Music Reviews

Scott Kelly

Spirit Bound Flesh

Neurot

2001 is shaping up to be Neurosis’ year, what with a career-defining/extending new album, the impending (as of this writing) “Beyond The Pale” festival they helped set up, great new records by Isis, Vitriol, Zeni Geva, and Tarentel on their own Neurot imprint, and now this, the debut solo record by founding member Scott Kelly. Much like fellow guitarist/vocalist Steve Von Till’s As the Crow Flies last year, Kelly’s Spirit Bound Flesh is a largely stripped-down, all-acoustic affair, carrying the same density and intensity, sonically speaking, of Neurosis’ latest platter. And that makes perfect sense here, as the organic gloom n’ doom of A Sun That Never Sets gets pared down even further to a certain psychosis, one where Kelly•s laconic strums coax a suspended feeling: perpetually anticipating the next transition, yet never quite getting it.
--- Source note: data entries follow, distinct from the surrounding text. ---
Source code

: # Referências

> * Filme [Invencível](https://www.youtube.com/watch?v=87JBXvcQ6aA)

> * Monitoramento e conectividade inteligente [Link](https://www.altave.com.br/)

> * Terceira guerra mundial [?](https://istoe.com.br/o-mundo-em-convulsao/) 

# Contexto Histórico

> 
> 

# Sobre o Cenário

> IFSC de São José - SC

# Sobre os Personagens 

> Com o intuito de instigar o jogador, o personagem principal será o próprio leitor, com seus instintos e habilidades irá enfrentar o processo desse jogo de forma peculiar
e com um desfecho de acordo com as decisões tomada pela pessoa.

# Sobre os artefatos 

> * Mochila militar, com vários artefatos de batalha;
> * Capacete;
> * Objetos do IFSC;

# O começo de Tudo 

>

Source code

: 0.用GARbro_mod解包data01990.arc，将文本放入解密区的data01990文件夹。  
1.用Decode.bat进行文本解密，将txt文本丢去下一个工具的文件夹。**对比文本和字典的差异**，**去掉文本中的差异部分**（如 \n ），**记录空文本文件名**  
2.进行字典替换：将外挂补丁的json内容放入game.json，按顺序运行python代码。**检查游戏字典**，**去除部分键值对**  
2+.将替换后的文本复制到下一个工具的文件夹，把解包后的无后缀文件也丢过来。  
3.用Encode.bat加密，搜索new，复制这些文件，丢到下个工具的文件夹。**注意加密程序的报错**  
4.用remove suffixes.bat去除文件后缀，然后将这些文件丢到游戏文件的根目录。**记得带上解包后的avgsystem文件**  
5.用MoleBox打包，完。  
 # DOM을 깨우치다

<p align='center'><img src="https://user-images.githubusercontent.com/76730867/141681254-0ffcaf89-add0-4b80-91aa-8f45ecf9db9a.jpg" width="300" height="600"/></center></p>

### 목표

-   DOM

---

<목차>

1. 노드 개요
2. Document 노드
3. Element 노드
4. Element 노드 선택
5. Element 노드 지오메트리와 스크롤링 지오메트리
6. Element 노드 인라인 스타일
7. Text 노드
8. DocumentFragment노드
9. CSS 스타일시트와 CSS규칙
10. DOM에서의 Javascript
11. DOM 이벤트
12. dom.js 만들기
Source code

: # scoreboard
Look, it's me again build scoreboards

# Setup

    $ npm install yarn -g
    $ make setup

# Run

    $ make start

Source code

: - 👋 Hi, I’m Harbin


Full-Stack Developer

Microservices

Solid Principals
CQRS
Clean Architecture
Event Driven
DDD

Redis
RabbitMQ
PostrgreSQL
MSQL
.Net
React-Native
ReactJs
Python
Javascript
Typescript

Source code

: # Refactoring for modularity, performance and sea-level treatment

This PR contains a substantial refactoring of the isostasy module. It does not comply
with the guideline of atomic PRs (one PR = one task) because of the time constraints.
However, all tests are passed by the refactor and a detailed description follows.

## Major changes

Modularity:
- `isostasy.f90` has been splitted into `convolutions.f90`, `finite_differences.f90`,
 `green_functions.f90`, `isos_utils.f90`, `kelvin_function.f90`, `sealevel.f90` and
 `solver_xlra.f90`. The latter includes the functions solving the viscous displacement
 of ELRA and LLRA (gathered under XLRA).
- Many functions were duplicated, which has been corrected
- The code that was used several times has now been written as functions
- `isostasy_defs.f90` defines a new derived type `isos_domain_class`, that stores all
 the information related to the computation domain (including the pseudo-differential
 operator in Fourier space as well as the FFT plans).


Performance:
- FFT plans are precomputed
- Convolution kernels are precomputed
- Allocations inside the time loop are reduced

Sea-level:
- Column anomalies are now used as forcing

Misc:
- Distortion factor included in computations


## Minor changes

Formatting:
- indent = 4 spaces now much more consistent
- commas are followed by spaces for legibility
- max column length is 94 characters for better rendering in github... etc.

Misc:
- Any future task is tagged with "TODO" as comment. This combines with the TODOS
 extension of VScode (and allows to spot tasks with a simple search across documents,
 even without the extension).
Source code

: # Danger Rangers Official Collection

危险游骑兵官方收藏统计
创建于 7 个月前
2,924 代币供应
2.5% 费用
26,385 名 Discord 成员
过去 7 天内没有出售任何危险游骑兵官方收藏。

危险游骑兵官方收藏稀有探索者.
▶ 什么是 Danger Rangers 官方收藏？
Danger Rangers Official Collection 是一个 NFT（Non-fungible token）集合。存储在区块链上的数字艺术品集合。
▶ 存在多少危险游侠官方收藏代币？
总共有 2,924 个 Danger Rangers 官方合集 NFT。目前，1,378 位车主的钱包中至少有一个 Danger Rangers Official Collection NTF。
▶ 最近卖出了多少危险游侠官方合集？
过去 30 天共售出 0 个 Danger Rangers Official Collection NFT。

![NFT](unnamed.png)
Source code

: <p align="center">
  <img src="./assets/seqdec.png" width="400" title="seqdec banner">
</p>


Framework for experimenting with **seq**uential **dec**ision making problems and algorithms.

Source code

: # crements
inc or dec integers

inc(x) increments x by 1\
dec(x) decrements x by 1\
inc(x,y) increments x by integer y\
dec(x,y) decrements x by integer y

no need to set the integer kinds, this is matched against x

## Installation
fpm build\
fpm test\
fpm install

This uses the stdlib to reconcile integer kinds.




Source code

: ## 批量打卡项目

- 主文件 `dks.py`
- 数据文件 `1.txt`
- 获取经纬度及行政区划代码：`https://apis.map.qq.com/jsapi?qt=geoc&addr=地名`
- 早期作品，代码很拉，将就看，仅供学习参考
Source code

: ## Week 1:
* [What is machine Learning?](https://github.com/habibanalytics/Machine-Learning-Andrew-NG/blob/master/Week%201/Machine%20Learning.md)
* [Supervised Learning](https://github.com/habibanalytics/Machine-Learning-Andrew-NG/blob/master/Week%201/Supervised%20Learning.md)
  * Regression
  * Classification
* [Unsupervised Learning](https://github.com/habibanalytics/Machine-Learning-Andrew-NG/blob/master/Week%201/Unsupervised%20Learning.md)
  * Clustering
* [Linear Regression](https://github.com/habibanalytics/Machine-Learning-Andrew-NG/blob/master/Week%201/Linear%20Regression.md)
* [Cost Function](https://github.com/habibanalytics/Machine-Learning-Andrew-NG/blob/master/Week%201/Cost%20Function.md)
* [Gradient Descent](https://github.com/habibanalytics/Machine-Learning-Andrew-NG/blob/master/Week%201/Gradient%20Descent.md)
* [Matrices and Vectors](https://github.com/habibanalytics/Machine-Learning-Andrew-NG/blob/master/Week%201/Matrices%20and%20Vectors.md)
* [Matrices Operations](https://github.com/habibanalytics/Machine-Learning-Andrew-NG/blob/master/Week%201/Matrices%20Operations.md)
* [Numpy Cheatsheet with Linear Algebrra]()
It’s the subtle details, however, like the lone, out-from-nowhere bell toll in “Through My Existence” and the briefly flanged distortion in “Flower,” that really make his gravelly, Tom Waits-on-methadone voice ring so resonantly throughout Spirit Bound Flesh, thusly turning the proceedings into something of a confessional; he even goes a cappella on “Sacred Heart,” rendering such plaintive pleas as “I ask God to lead me to light” even more ghostly. Of primary interest to Neurosis completists and fans of Swans’ most placid moments (“Failure,” “Was He Ever Alive?”), but the epitome of a “quiet triumph,” nonetheless.